DATA EXCERPTS:
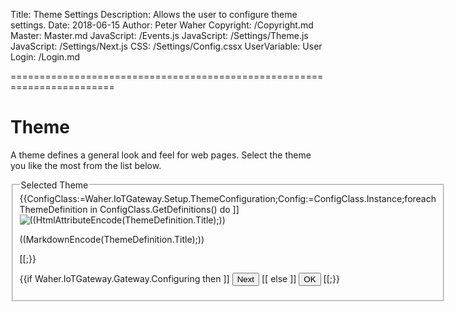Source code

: ﻿Title: Theme Settings
Description: Allows the user to configure theme settings.
Date: 2018-06-15
Author: Peter Waher
Copyright: /Copyright.md
Master: Master.md
JavaScript: /Events.js
JavaScript: /Settings/Theme.js
JavaScript: /Settings/Next.js
CSS: /Settings/Config.cssx
UserVariable: User
Login: /Login.md

========================================================================

Theme
============

A theme defines a general look and feel for web pages. Select the theme you like the most from the list below.

<form>
<fieldset>
<legend>Selected Theme</legend>

<div id="themes" class="themes">
{{ConfigClass:=Waher.IoTGateway.Setup.ThemeConfiguration;Config:=ConfigClass.Instance;foreach ThemeDefinition in ConfigClass.GetDefinitions() do ]]
<div data-theme-id="((ThemeDefinition.Id))" class="theme((Config.ThemeId=ThemeDefinition.Id?"Selected"))" onclick="SetTheme('((ThemeDefinition.Id))')">
<img class="themeImage" alt="((HtmlAttributeEncode(ThemeDefinition.Title);))" width="((Thumbnail:=ThemeDefinition.Thumbnail;Thumbnail.Width))" height="((Thumbnail.Height))" src="((HtmlAttributeEncode(Thumbnail.Resource);))"/>
<div class="themeTitle">

((MarkdownEncode(ThemeDefinition.Title);))

</div>
</div>
[[;}}
</div>

{{if Waher.IoTGateway.Gateway.Configuring then ]]
<button id='NextButton' type='button' onclick='Next()' style='display:((Config.Step>0 ? "inline-block" : "none"))'>Next</button>
[[ else ]]
<button id='NextButton' type='button' onclick='Ok()'>OK</button>
[[;}}

</fieldset>

</form>

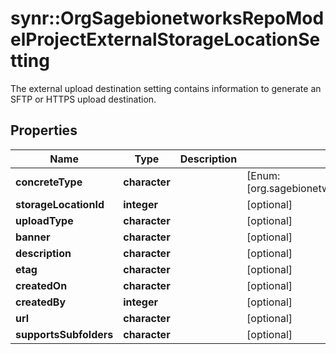 # synr::OrgSagebionetworksRepoModelProjectExternalStorageLocationSetting

The external upload destination setting contains information to generate an SFTP or HTTPS upload destination.

## Properties
Name | Type | Description | Notes
------------ | ------------- | ------------- | -------------
**concreteType** | **character** |  | [Enum: [org.sagebionetworks.repo.model.project.ExternalStorageLocationSetting]] 
**storageLocationId** | **integer** |  | [optional] 
**uploadType** | **character** |  | [optional] 
**banner** | **character** |  | [optional] 
**description** | **character** |  | [optional] 
**etag** | **character** |  | [optional] 
**createdOn** | **character** |  | [optional] 
**createdBy** | **integer** |  | [optional] 
**url** | **character** |  | [optional] 
**supportsSubfolders** | **character** |  | [optional] 


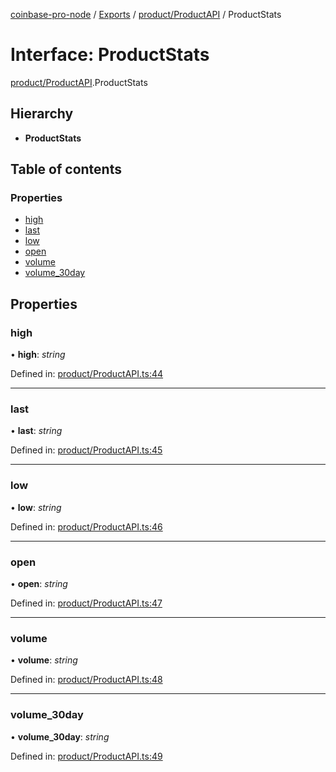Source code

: [coinbase-pro-node](../README.md) / [Exports](../modules.md) / [product/ProductAPI](../modules/product_productapi.md) / ProductStats

# Interface: ProductStats

[product/ProductAPI](../modules/product_productapi.md).ProductStats

## Hierarchy

- **ProductStats**

## Table of contents

### Properties

- [high](product_productapi.productstats.md#high)
- [last](product_productapi.productstats.md#last)
- [low](product_productapi.productstats.md#low)
- [open](product_productapi.productstats.md#open)
- [volume](product_productapi.productstats.md#volume)
- [volume_30day](product_productapi.productstats.md#volume_30day)

## Properties

### high

• **high**: _string_

Defined in: [product/ProductAPI.ts:44](https://github.com/bennycode/coinbase-pro-node/blob/a4b1aac/src/product/ProductAPI.ts#L44)

---

### last

• **last**: _string_

Defined in: [product/ProductAPI.ts:45](https://github.com/bennycode/coinbase-pro-node/blob/a4b1aac/src/product/ProductAPI.ts#L45)

---

### low

• **low**: _string_

Defined in: [product/ProductAPI.ts:46](https://github.com/bennycode/coinbase-pro-node/blob/a4b1aac/src/product/ProductAPI.ts#L46)

---

### open

• **open**: _string_

Defined in: [product/ProductAPI.ts:47](https://github.com/bennycode/coinbase-pro-node/blob/a4b1aac/src/product/ProductAPI.ts#L47)

---

### volume

• **volume**: _string_

Defined in: [product/ProductAPI.ts:48](https://github.com/bennycode/coinbase-pro-node/blob/a4b1aac/src/product/ProductAPI.ts#L48)

---

### volume_30day

• **volume_30day**: _string_

Defined in: [product/ProductAPI.ts:49](https://github.com/bennycode/coinbase-pro-node/blob/a4b1aac/src/product/ProductAPI.ts#L49)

WHAT YOU NEED TO DO: All entries should be given again exactly, except that pictures are to be excluded.

RESPONSE AREA:
Source code

: ﻿Title: Theme Settings
Description: Allows the user to configure theme settings.
Date: 2018-06-15
Author: Peter Waher
Copyright: /Copyright.md
Master: Master.md
JavaScript: /Events.js
JavaScript: /Settings/Theme.js
JavaScript: /Settings/Next.js
CSS: /Settings/Config.cssx
UserVariable: User
Login: /Login.md

========================================================================

Theme
============

A theme defines a general look and feel for web pages. Select the theme you like the most from the list below.

<form>
<fieldset>
<legend>Selected Theme</legend>

<div id="themes" class="themes">
{{ConfigClass:=Waher.IoTGateway.Setup.ThemeConfiguration;Config:=ConfigClass.Instance;foreach ThemeDefinition in ConfigClass.GetDefinitions() do ]]
<div data-theme-id="((ThemeDefinition.Id))" class="theme((Config.ThemeId=ThemeDefinition.Id?"Selected"))" onclick="SetTheme('((ThemeDefinition.Id))')">
<img class="themeImage" alt="((HtmlAttributeEncode(ThemeDefinition.Title);))" width="((Thumbnail:=ThemeDefinition.Thumbnail;Thumbnail.Width))" height="((Thumbnail.Height))" src="((HtmlAttributeEncode(Thumbnail.Resource);))"/>
<div class="themeTitle">

((MarkdownEncode(ThemeDefinition.Title);))

</div>
</div>
[[;}}
</div>

{{if Waher.IoTGateway.Gateway.Configuring then ]]
<button id='NextButton' type='button' onclick='Next()' style='display:((Config.Step>0 ? "inline-block" : "none"))'>Next</button>
[[ else ]]
<button id='NextButton' type='button' onclick='Ok()'>OK</button>
[[;}}

</fieldset>

</form>

 # synr::OrgSagebionetworksRepoModelProjectExternalStorageLocationSetting

The external upload destination setting contains information to generate an SFTP or HTTPS upload destination.

## Properties
Name | Type | Description | Notes
------------ | ------------- | ------------- | -------------
**concreteType** | **character** |  | [Enum: [org.sagebionetworks.repo.model.project.ExternalStorageLocationSetting]] 
**storageLocationId** | **integer** |  | [optional] 
**uploadType** | **character** |  | [optional] 
**banner** | **character** |  | [optional] 
**description** | **character** |  | [optional] 
**etag** | **character** |  | [optional] 
**createdOn** | **character** |  | [optional] 
**createdBy** | **integer** |  | [optional] 
**url** | **character** |  | [optional] 
**supportsSubfolders** | **character** |  | [optional] 


Source code

: [coinbase-pro-node](../README.md) / [Exports](../modules.md) / [product/ProductAPI](../modules/product_productapi.md) / ProductStats

# Interface: ProductStats

[product/ProductAPI](../modules/product_productapi.md).ProductStats

## Hierarchy

- **ProductStats**

## Table of contents

### Properties

- [high](product_productapi.productstats.md#high)
- [last](product_productapi.productstats.md#last)
- [low](product_productapi.productstats.md#low)
- [open](product_productapi.productstats.md#open)
- [volume](product_productapi.productstats.md#volume)
- [volume_30day](product_productapi.productstats.md#volume_30day)

## Properties

### high

• **high**: _string_

Defined in: [product/ProductAPI.ts:44](https://github.com/bennycode/coinbase-pro-node/blob/a4b1aac/src/product/ProductAPI.ts#L44)

---

### last

• **last**: _string_

Defined in: [product/ProductAPI.ts:45](https://github.com/bennycode/coinbase-pro-node/blob/a4b1aac/src/product/ProductAPI.ts#L45)

---

### low

• **low**: _string_

Defined in: [product/ProductAPI.ts:46](https://github.com/bennycode/coinbase-pro-node/blob/a4b1aac/src/product/ProductAPI.ts#L46)

---

### open

• **open**: _string_

Defined in: [product/ProductAPI.ts:47](https://github.com/bennycode/coinbase-pro-node/blob/a4b1aac/src/product/ProductAPI.ts#L47)

---

### volume

• **volume**: _string_

Defined in: [product/ProductAPI.ts:48](https://github.com/bennycode/coinbase-pro-node/blob/a4b1aac/src/product/ProductAPI.ts#L48)

---

### volume_30day

• **volume_30day**: _string_

Defined in: [product/ProductAPI.ts:49](https://github.com/bennycode/coinbase-pro-node/blob/a4b1aac/src/product/ProductAPI.ts#L49)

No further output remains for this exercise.